Records for processing:

*****

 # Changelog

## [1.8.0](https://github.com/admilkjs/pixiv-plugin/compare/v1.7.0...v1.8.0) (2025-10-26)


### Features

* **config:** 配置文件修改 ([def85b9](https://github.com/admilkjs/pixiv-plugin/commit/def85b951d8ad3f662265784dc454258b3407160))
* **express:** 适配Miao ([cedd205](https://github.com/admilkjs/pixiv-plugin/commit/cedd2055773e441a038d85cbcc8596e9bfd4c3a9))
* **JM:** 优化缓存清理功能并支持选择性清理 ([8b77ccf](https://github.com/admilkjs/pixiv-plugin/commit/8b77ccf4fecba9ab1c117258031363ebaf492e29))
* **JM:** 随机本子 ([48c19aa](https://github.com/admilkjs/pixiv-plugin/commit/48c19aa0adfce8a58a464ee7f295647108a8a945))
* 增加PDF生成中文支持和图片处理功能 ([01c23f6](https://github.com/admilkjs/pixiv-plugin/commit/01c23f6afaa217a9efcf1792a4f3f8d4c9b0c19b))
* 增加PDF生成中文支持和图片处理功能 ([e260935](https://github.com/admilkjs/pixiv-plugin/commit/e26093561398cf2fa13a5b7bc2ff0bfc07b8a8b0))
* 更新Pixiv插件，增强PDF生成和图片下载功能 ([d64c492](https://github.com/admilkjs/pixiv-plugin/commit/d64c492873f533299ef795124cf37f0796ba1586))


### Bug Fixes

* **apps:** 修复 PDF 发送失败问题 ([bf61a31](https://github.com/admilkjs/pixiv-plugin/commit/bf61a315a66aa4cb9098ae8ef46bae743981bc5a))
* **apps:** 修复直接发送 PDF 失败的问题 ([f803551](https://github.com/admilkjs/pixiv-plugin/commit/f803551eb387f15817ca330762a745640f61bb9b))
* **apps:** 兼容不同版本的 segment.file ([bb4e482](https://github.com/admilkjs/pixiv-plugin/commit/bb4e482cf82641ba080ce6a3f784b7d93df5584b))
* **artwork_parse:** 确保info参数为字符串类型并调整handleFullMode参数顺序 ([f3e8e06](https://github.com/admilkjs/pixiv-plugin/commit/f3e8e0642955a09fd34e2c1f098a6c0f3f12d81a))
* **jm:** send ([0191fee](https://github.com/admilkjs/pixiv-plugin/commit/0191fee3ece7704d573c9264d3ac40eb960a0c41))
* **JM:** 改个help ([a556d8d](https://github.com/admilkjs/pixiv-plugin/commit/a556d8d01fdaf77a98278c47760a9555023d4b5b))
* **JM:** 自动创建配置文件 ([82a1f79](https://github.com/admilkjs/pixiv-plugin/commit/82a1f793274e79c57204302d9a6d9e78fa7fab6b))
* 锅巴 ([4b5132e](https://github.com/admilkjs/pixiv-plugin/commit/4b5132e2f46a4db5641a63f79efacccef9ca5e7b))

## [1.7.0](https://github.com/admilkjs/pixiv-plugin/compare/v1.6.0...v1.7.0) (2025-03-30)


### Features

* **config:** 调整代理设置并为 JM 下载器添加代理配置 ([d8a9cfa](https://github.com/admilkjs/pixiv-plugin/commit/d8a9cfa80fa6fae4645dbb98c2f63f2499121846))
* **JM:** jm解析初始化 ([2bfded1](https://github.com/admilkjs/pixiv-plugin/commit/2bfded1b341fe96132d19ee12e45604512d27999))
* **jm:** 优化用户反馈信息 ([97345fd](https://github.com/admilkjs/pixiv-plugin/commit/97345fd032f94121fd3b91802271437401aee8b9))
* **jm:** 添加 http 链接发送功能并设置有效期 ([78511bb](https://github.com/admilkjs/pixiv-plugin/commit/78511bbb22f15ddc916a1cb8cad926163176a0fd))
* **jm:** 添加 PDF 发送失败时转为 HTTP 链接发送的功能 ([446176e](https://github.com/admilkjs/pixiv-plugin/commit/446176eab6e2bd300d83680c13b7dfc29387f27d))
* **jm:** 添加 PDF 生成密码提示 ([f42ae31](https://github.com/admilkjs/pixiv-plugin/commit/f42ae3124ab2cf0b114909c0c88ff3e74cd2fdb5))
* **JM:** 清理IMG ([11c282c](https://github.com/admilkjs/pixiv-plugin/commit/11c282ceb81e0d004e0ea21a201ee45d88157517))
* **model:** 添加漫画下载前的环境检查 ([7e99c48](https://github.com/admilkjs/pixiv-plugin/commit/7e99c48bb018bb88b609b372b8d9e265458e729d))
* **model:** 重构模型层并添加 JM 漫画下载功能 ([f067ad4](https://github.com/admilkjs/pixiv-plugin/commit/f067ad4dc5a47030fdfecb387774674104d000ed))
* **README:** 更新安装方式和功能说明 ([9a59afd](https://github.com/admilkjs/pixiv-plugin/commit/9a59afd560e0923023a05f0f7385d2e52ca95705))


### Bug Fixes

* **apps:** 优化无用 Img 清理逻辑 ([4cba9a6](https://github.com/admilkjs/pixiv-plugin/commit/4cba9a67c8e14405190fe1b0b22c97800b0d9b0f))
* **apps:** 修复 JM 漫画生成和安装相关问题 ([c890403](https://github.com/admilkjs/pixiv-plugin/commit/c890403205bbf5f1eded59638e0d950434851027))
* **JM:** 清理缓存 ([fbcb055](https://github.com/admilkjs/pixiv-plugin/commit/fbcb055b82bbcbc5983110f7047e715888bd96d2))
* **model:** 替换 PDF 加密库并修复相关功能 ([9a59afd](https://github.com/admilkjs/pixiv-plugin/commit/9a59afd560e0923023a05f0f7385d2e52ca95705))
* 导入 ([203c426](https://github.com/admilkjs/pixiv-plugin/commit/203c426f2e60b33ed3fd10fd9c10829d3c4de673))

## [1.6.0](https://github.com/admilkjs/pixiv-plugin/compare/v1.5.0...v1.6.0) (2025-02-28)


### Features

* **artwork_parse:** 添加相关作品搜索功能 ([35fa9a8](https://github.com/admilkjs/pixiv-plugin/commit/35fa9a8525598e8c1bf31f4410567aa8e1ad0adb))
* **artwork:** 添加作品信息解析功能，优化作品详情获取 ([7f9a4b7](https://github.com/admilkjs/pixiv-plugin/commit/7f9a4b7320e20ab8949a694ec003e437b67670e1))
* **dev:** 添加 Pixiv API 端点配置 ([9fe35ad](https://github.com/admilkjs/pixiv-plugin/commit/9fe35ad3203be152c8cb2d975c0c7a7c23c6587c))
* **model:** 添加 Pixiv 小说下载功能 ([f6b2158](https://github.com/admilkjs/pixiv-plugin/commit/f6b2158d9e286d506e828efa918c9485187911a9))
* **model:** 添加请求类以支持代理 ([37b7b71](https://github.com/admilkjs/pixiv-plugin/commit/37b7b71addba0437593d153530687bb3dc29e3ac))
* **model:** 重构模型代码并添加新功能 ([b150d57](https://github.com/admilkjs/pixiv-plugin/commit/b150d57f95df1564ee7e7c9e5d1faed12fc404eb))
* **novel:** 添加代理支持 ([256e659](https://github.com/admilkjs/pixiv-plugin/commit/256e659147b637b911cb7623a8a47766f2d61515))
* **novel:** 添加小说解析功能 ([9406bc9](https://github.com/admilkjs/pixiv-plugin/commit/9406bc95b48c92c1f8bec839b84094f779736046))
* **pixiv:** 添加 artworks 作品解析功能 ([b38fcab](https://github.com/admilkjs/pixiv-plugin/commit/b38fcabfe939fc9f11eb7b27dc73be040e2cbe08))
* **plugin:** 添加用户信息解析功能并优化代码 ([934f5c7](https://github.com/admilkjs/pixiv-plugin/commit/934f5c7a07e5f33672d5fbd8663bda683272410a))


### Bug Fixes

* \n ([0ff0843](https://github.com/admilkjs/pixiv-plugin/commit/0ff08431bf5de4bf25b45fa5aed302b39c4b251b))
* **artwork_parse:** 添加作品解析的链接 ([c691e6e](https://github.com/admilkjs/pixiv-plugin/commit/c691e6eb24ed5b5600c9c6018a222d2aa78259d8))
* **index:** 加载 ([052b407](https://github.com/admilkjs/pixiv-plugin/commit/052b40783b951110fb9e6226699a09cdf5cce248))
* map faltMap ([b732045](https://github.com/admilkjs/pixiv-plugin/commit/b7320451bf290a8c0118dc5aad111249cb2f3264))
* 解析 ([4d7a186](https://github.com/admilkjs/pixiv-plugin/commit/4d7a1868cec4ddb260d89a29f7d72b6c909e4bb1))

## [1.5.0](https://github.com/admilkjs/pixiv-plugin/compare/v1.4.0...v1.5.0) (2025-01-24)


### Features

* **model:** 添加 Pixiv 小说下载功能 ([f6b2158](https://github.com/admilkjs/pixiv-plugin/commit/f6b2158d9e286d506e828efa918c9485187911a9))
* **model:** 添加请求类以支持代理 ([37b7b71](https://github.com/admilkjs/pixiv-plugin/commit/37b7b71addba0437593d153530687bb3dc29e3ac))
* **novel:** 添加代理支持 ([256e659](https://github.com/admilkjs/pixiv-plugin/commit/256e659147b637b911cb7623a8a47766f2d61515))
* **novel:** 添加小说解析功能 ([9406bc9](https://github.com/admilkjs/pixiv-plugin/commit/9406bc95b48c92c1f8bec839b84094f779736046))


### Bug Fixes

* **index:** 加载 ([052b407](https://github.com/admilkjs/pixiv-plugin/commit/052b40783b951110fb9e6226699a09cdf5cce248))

*****

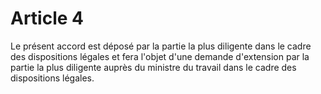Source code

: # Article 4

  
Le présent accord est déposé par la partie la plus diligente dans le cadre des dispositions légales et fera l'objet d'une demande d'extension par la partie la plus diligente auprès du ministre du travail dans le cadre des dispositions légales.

*****

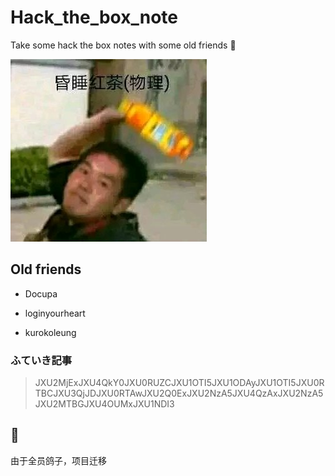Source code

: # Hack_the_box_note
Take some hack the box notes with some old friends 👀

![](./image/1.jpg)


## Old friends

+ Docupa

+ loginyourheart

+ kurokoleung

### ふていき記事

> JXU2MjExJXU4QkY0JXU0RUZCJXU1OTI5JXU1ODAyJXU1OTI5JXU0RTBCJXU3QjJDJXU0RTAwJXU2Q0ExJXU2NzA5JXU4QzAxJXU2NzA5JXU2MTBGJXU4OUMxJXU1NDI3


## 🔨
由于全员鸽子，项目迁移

*****

Your assignment:
Your task is to collect every line above that contains the word "增加PDF生成中文支持和图片处理功能".

Answer:
* 增加PDF生成中文支持和图片处理功能 ([01c23f6](https://github.com/admilkjs/pixiv-plugin/commit/01c23f6afaa217a9efcf1792a4f3f8d4c9b0c19b))
* 增加PDF生成中文支持和图片处理功能 ([e260935](https://github.com/admilkjs/pixiv-plugin/commit/e26093561398cf2fa13a5b7bc2ff0bfc07b8a8b0))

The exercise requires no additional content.